Tuesday, July 21, 2009

The Episcopalian Rift

From America (the National Catholic Weekly) via TitusOneNine:

Posted at: 2009-07-21 07:36:19.0
Author: Michael Sean Winters

Yesterday’s Washington Post had a story about an Episcopalian church in Virginia that is trying to decide whether or not to stay in the Episcopal Church or to break off and join the more conservative Anglican Church in North America. Already, four dioceses have made the break and dozens of churches nationwide.

There are plenty of jokes to be made about the fact that it is a bit late in the day for Anglicans to be worrying about schism. After all, their communion started as a schismatic Church, breaking with Rome not so much about any doctrinal issues as about issues of state, specifically the desire of the King to set his wife aside.

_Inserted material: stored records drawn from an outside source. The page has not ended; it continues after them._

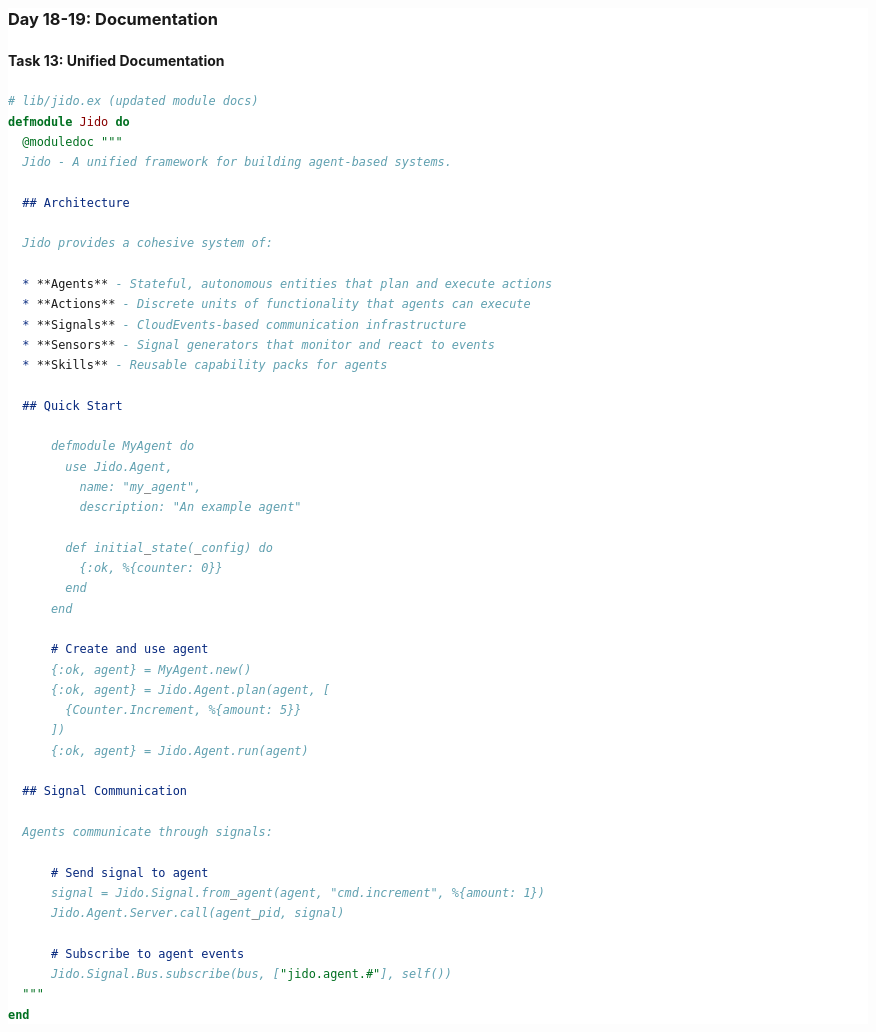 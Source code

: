 ### Day 18-19: Documentation

#### Task 13: Unified Documentation
```elixir
# lib/jido.ex (updated module docs)
defmodule Jido do
  @moduledoc """
  Jido - A unified framework for building agent-based systems.
  
  ## Architecture
  
  Jido provides a cohesive system of:
  
  * **Agents** - Stateful, autonomous entities that plan and execute actions
  * **Actions** - Discrete units of functionality that agents can execute  
  * **Signals** - CloudEvents-based communication infrastructure
  * **Sensors** - Signal generators that monitor and react to events
  * **Skills** - Reusable capability packs for agents
  
  ## Quick Start
  
      defmodule MyAgent do
        use Jido.Agent,
          name: "my_agent",
          description: "An example agent"
          
        def initial_state(_config) do
          {:ok, %{counter: 0}}
        end
      end
      
      # Create and use agent
      {:ok, agent} = MyAgent.new()
      {:ok, agent} = Jido.Agent.plan(agent, [
        {Counter.Increment, %{amount: 5}}
      ])
      {:ok, agent} = Jido.Agent.run(agent)
      
  ## Signal Communication
  
  Agents communicate through signals:
  
      # Send signal to agent
      signal = Jido.Signal.from_agent(agent, "cmd.increment", %{amount: 1})
      Jido.Agent.Server.call(agent_pid, signal)
      
      # Subscribe to agent events
      Jido.Signal.Bus.subscribe(bus, ["jido.agent.#"], self())
  """
end
```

Most news accounts posit as a given that today’s schisms are the result of the push by gays and lesbians in the Episcopal Church to be accepted in their church and to be ordained to all levels of ministry, including the episcopacy. The consecration of openly gay V. Gene Robinson as Bishop of New Hampshire in 2004 is seen as the Rubicon by conservatives. This affirming stance has been criticized by more conservative Anglicans, especially the bishops from the growing Anglican churches in Africa, who hold that the Bible condemns homosexuality.

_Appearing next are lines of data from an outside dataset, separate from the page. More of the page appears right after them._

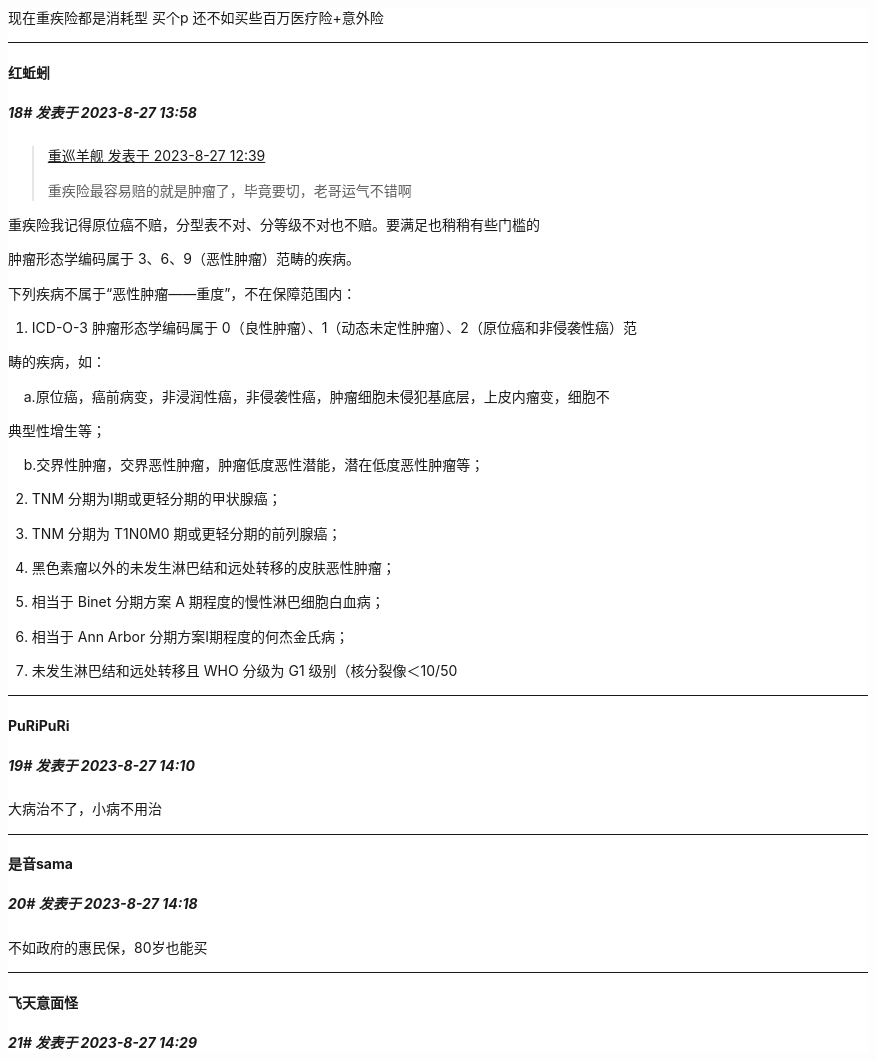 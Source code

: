现在重疾险都是消耗型 买个p
还不如买些百万医疗险+意外险

*****

####  红蚯蚓  
##### 18#       发表于 2023-8-27 13:58

<blockquote><a href="httphttps://bbs.saraba1st.com/2b/forum.php?mod=redirect&amp;goto=findpost&amp;pid=62181309&amp;ptid=2150114" target="_blank">重巡羊舰 发表于 2023-8-27 12:39</a>

重疾险最容易赔的就是肿瘤了，毕竟要切，老哥运气不错啊</blockquote>
重疾险我记得原位癌不赔，分型表不对、分等级不对也不赔。要满足也稍稍有些门槛的

肿瘤形态学编码属于 3、6、9（恶性肿瘤）范畴的疾病。

下列疾病不属于“恶性肿瘤——重度”，不在保障范围内：

1) ICD-O-3 肿瘤形态学编码属于 0（良性肿瘤）、1（动态未定性肿瘤）、2（原位癌和非侵袭性癌）范

畴的疾病，如：

    a.原位癌，癌前病变，非浸润性癌，非侵袭性癌，肿瘤细胞未侵犯基底层，上皮内瘤变，细胞不

典型性增生等；

    b.交界性肿瘤，交界恶性肿瘤，肿瘤低度恶性潜能，潜在低度恶性肿瘤等；

2) TNM 分期为Ⅰ期或更轻分期的甲状腺癌；

3) TNM 分期为 T1N0M0 期或更轻分期的前列腺癌；

4) 黑色素瘤以外的未发生淋巴结和远处转移的皮肤恶性肿瘤；

5) 相当于 Binet 分期方案 A 期程度的慢性淋巴细胞白血病；

6) 相当于 Ann Arbor 分期方案Ⅰ期程度的何杰金氏病；

7) 未发生淋巴结和远处转移且 WHO 分级为 G1 级别（核分裂像＜10/50 

*****

####  PuRiPuRi  
##### 19#       发表于 2023-8-27 14:10

大病治不了，小病不用治

*****

####  是音sama  
##### 20#       发表于 2023-8-27 14:18

不如政府的惠民保，80岁也能买

*****

####  飞天意面怪  
##### 21#       发表于 2023-8-27 14:29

The problem, however, is not homosexual clergy. The problem is ecclesiology. The much vaunted "via media" that Anglicans pride themselves on has hit a fork in the road. If it had not been the issue of homosexuality it would have been another issue. They need to make a decision that is binding on the whole church, but they have no mechanism for doing so. They need a Congregation for the Doctrine of the Faith, as it were, but they very idea seems so un-British. Or, they need to decide that the Baptists and Congregationalists were right all these years, that the local church alone should guide its own destiny and that thoughts of a universal communion are delusional.

The statements coming from the Episcopal Church’s General Convention were purposely not inflammatory, but they did pass a resolution that dug in on their position. Presiding Bishop Katharine Jefferts Schori wrote to the Archbishop of Canterbury and to the other Primates of the Anglican Communion, assuring them that the new resolution affirming gays was no news at all. But for conservatives the Rubicon was already crossed. They want a guarantee of orthodoxy and the Anglican church, as a whole, cannot provide it.

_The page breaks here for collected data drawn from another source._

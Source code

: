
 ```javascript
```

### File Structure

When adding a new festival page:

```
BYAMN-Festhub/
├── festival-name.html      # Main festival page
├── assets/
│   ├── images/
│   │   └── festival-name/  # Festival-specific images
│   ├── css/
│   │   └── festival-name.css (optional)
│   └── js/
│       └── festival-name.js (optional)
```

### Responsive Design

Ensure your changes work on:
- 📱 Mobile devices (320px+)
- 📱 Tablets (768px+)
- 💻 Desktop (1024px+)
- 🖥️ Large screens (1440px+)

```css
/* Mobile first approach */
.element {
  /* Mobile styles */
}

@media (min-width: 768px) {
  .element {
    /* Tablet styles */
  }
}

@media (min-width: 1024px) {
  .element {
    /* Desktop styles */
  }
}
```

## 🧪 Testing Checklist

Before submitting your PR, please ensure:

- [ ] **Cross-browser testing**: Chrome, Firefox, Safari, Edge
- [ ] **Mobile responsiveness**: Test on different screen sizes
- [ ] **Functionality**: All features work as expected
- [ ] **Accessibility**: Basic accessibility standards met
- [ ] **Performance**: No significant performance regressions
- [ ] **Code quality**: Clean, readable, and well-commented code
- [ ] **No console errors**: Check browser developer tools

For years, Protestants have considered Catholics somewhat servile because of our deference to Rome. "Roma locuta est, causa finita est" are not the words of theological liberalism to be sure. But, for two thousand years, the impulse to keep together, to put ecclesiology at the top of our concern, to take the Lord’s command that all may be one very seriously and to set up structures that facilitate that unity, that impulse has stood us in good stead. I am sure the Episcopalians might not want a Congregation for the Doctrine of the Faith at Lambeth, but I am glad we have one of our own in Rome.